Department of Comparative Medicine, Stanford University, Stanford, California 94305, USA.
Epilepsia. 2011 Nov;52(11):2057-64. doi: 10.1111/j.1528-1167.2011.03253.x. Epub 2011 Aug 29.
In temporal lobe epilepsy many somatostatin interneurons in the dentate gyrus die. However, some survive and sprout axon collaterals that form new synapses with granule cells. The functional consequences of γ-aminobutyric acid (GABA)ergic synaptic reorganization are unclear. Development of new methods to suppress epilepsy-related interneuron axon sprouting might be useful experimentally.

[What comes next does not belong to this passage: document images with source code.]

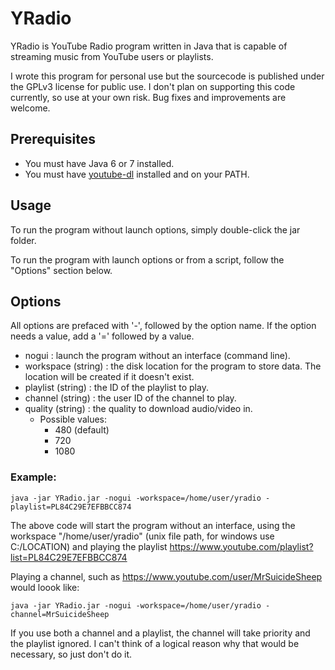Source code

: YRadio
=============

YRadio is YouTube Radio program written in Java that is capable of streaming music from YouTube users or playlists.

I wrote this program for personal use but the sourcecode is published under the GPLv3 license for public use.
I don't plan on supporting this code currently, so use at your own risk. Bug fixes and improvements are welcome.

Prerequisites
-------
* You must have Java 6 or 7 installed.
* You must have [youtube-dl](http://rg3.github.com/youtube-dl/download.html) installed and on your PATH.

Usage
-------
To run the program without launch options, simply double-click the jar folder.

To run the program with launch options or from a script, follow the "Options" section below.
 
Options
-------
All options are prefaced with '-', followed by the option name. If the option needs a value, add a '=' followed by a value.

* nogui : launch the program without an interface (command line).
* workspace (string) : the disk location for the program to store data. The location will be created if it doesn't exist.
* playlist (string) : the ID of the playlist to play.
* channel (string) : the user ID of the channel to play.
* quality (string) : the quality to download audio/video in.
  * Possible values:
    * 480 (default)
    * 720
    * 1080

### Example:

	java -jar YRadio.jar -nogui -workspace=/home/user/yradio -playlist=PL84C29E7EFBBCC874

The above code will start the program without an interface, using the workspace "/home/user/yradio" (unix file path, for windows use C:/LOCATION) and playing the playlist https://www.youtube.com/playlist?list=PL84C29E7EFBBCC874

Playing a channel, such as https://www.youtube.com/user/MrSuicideSheep would loook like:

	java -jar YRadio.jar -nogui -workspace=/home/user/yradio -channel=MrSuicideSheep

If you use both a channel and a playlist, the channel will take priority and the playlist ignored. I can't think of a logical reason why that would be necessary, so just don't do it.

Status epilepticus was induced by systemic pilocarpine treatment in green fluorescent protein (GFP)-expressing inhibitory nerurons (GIN) mice in which a subset of somatostatin interneurons expresses GFP. Beginning 24 h later, mice were treated with vehicle or rapamycin (3 mg/kg intraperitoneally) every day for 2 months. Stereologic methods were then used to estimate numbers of GFP-positive hilar neurons per dentate gyrus and total length of GFP-positive axon in the molecular layer plus granule cell layer. GFP-positive axon density was calculated. The number of GFP-positive axon crossings of the granule cell layer was measured. Regression analyses were performed to test for correlations between GFP-positive axon length versus number of granule cells and dentate gyrus volume.

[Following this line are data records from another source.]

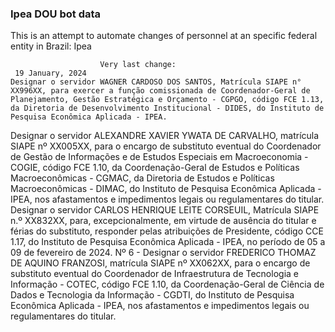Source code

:  ### Ipea DOU bot data
 This is an attempt to automate changes of personnel at an specific federal entity in Brazil: Ipea
 
                        Very last change: 
 	 19 January, 2024
	Designar o servidor WAGNER CARDOSO DOS SANTOS, Matrícula SIAPE n° XX996XX, para exercer a função comissionada de Coordenador-Geral de Planejamento, Gestão Estratégica e Orçamento - CGPGO, código FCE 1.13, da Diretoria de Desenvolvimento Institucional - DIDES, do Instituto de Pesquisa Econômica Aplicada - IPEA.
Designar o servidor ALEXANDRE XAVIER YWATA DE CARVALHO, matrícula SIAPE nº XX005XX, para o encargo de substituto eventual do Coordenador de Gestão de Informações e de Estudos Especiais em Macroeconomia - COGIE, código FCE 1.10, da Coordenação-Geral de Estudos e Políticas Macroeconômicas - CGMAC, da Diretoria de Estudos e Políticas Macroeconômicas - DIMAC, do Instituto de Pesquisa Econômica Aplicada - IPEA, nos afastamentos e impedimentos legais ou regulamentares do titular.
Designar o servidor CARLOS HENRIQUE LEITE CORSEUIL, Matrícula SIAPE n.º XX832XX, para, excepcionalmente, em virtude de ausência do titular e férias do substituto, responder pelas atribuições de Presidente, código CCE 1.17, do Instituto de Pesquisa Econômica Aplicada - IPEA, no período de 05 a 09 de fevereiro de 2024.
Nº 6 - Designar o servidor FREDERICO THOMAZ DE AQUINO FRANZOSI, matrícula SIAPE nº XX062XX, para o encargo de substituto eventual do Coordenador de Infraestrutura de Tecnologia e Informação - COTEC, código FCE 1.10, da Coordenação-Geral de Ciência de Dados e Tecnologia da Informação - CGDTI, do Instituto de Pesquisa Econômica Aplicada - IPEA, nos afastamentos e impedimentos legais ou regulamentares do titular.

After pilocarpine-induced status epilepticus, rapamycin- and vehicle-treated mice had approximately half as many GFP-positive hilar neurons as did control animals. Despite neuron loss, vehicle-treated mice had over twice the GFP-positive axon length per dentate gyrus as controls, consistent with GABAergic axon sprouting. In contrast, total GFP-positive axon length was similar in rapamycin-treated mice and controls. GFP-positive axon length correlated most closely with dentate gyrus volume.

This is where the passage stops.